## DESCRIPTION OF THE TASK
Here is the task for the records below: repeat exactly the lines from the one with "The parameters in" to the one with "When the paths", both included, and nothing else.

## RECORDS TO PROCESS

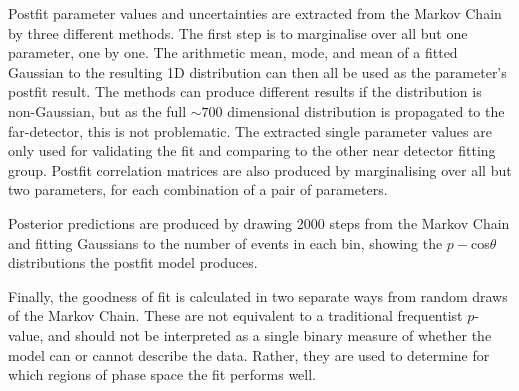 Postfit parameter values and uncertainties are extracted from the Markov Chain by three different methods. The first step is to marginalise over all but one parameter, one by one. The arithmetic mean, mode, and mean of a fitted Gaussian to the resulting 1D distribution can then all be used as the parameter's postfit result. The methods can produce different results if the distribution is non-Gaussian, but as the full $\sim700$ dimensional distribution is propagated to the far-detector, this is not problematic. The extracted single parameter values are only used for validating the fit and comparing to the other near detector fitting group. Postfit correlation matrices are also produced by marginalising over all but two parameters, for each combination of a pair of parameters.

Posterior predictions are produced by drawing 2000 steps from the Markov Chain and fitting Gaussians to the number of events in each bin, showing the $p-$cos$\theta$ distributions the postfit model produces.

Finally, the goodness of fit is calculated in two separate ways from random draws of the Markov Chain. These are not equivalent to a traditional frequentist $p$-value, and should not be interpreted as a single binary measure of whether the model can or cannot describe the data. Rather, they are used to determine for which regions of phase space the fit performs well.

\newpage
...
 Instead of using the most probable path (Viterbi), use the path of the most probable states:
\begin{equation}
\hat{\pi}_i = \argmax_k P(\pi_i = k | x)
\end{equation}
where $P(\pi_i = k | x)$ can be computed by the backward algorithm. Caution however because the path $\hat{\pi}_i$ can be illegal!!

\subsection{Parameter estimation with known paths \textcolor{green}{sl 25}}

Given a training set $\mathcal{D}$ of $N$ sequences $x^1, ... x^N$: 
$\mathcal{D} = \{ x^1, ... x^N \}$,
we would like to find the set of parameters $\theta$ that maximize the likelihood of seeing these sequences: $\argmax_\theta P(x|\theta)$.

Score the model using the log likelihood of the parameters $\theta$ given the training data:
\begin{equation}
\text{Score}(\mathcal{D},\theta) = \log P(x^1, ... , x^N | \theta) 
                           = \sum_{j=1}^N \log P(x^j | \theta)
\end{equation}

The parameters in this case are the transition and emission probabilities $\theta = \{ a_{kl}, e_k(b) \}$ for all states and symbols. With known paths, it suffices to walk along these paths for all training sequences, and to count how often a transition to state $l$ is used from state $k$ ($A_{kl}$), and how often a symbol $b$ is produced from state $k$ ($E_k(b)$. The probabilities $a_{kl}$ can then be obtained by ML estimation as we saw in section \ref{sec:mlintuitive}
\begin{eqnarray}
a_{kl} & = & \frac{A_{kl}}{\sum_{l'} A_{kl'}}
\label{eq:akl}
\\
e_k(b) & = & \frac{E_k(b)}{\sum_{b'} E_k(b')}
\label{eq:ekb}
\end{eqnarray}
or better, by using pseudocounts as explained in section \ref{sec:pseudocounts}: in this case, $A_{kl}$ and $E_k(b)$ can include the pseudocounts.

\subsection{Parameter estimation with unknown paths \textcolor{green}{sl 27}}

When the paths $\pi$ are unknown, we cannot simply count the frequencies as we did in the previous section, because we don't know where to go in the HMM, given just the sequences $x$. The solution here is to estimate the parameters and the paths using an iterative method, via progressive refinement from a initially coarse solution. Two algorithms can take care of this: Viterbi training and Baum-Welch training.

## RESULT OF THE TASK
The parameters in this case are the transition and emission probabilities $\theta = \{ a_{kl}, e_k(b) \}$ for all states and symbols. With known paths, it suffices to walk along these paths for all training sequences, and to count how often a transition to state $l$ is used from state $k$ ($A_{kl}$), and how often a symbol $b$ is produced from state $k$ ($E_k(b)$. The probabilities $a_{kl}$ can then be obtained by ML estimation as we saw in section \ref{sec:mlintuitive}
\begin{eqnarray}
a_{kl} & = & \frac{A_{kl}}{\sum_{l'} A_{kl'}}
\label{eq:akl}
\\
e_k(b) & = & \frac{E_k(b)}{\sum_{b'} E_k(b')}
\label{eq:ekb}
\end{eqnarray}
or better, by using pseudocounts as explained in section \ref{sec:pseudocounts}: in this case, $A_{kl}$ and $E_k(b)$ can include the pseudocounts.

\subsection{Parameter estimation with unknown paths \textcolor{green}{sl 27}}

When the paths $\pi$ are unknown, we cannot simply count the frequencies as we did in the previous section, because we don't know where to go in the HMM, given just the sequences $x$. The solution here is to estimate the parameters and the paths using an iterative method, via progressive refinement from a initially coarse solution. Two algorithms can take care of this: Viterbi training and Baum-Welch training.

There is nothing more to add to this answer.